BEGIN Dataset

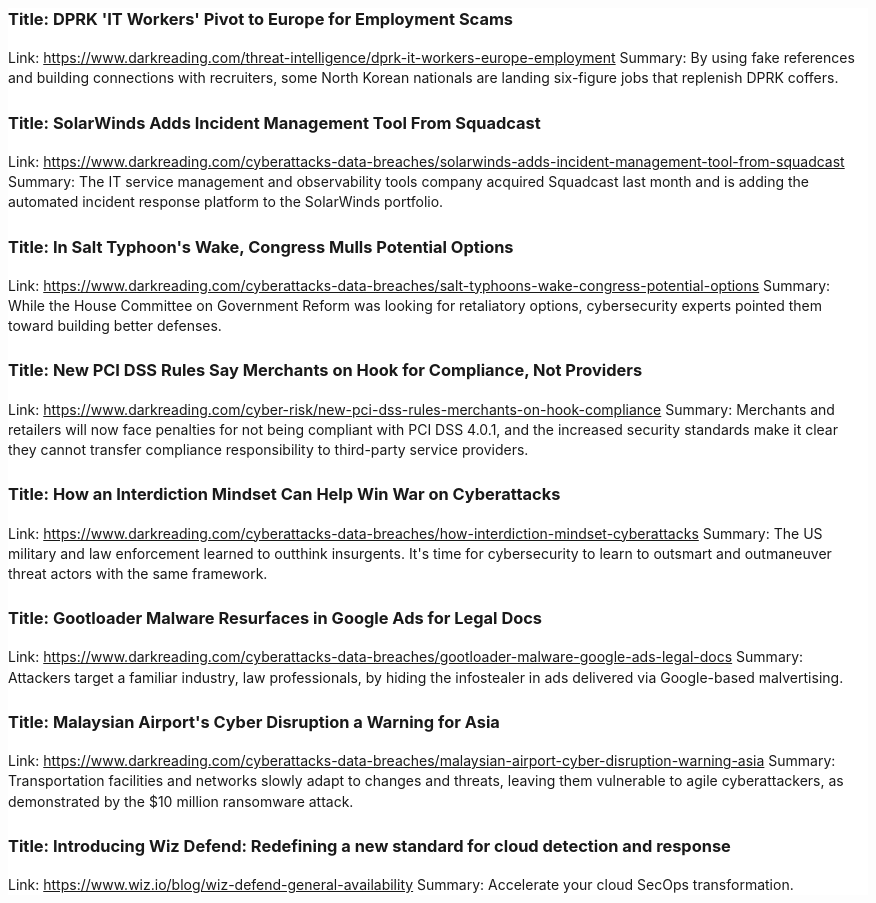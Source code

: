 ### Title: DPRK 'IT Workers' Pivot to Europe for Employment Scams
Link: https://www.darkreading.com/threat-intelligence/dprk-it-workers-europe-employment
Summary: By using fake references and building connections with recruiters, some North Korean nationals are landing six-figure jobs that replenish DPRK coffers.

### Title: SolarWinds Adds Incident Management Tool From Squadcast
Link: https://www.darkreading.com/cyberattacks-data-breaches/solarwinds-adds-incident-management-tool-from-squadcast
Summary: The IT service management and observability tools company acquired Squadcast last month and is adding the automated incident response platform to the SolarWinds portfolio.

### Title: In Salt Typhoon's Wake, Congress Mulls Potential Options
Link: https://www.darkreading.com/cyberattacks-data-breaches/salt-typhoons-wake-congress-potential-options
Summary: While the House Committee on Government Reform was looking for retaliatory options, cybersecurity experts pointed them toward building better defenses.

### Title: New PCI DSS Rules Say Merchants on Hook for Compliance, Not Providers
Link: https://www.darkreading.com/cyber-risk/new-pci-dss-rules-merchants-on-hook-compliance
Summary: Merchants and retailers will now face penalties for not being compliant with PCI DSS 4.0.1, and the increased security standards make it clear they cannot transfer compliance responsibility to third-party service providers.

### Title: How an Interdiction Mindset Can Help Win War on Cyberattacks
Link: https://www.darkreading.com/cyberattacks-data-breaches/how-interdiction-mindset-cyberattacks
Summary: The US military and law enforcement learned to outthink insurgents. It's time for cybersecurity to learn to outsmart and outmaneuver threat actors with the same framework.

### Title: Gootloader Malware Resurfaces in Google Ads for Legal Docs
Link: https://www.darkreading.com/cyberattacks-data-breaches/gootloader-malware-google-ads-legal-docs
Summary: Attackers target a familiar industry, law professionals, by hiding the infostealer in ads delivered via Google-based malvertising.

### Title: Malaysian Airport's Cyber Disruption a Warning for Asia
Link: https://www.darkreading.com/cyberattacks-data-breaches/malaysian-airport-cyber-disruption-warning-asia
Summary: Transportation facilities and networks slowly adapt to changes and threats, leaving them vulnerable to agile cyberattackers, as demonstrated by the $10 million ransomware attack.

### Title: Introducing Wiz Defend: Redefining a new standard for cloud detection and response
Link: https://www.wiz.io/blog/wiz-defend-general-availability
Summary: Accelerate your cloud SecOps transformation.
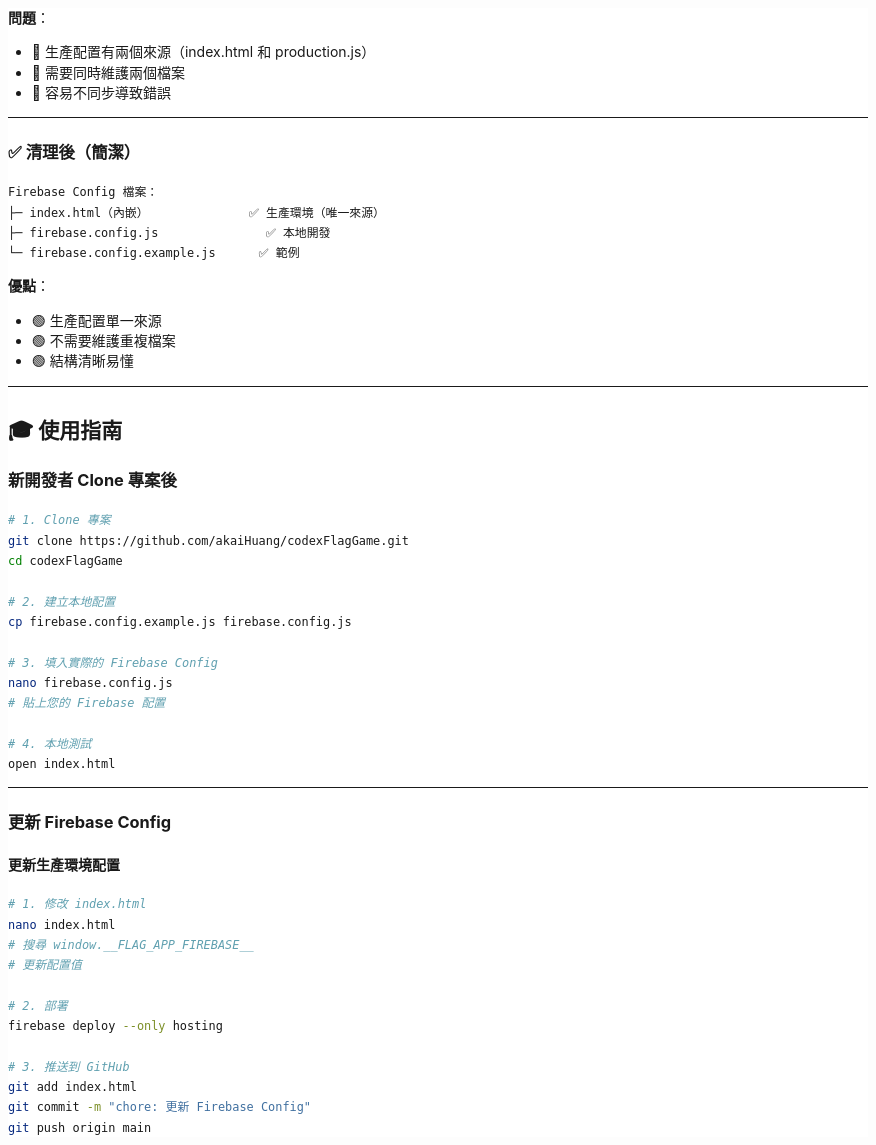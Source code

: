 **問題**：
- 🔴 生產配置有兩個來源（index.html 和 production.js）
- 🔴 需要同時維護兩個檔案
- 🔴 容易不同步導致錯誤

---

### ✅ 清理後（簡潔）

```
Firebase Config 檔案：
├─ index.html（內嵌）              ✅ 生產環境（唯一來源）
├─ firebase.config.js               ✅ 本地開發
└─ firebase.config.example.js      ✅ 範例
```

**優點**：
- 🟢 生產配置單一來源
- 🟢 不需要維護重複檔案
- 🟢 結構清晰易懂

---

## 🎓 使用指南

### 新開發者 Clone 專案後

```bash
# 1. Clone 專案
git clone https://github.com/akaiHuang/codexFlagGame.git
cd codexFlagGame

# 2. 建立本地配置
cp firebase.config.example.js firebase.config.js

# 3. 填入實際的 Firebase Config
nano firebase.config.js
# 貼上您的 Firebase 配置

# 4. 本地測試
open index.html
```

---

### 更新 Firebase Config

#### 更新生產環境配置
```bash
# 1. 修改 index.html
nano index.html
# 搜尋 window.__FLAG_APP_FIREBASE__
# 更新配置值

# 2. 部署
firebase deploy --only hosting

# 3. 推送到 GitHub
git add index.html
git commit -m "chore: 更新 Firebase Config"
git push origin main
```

END Dataset

▸ **Task item**
Give the number of lines in the records where the word "building" shows up. Nothing else belongs in the reply.

▸ **Completed exercise**
2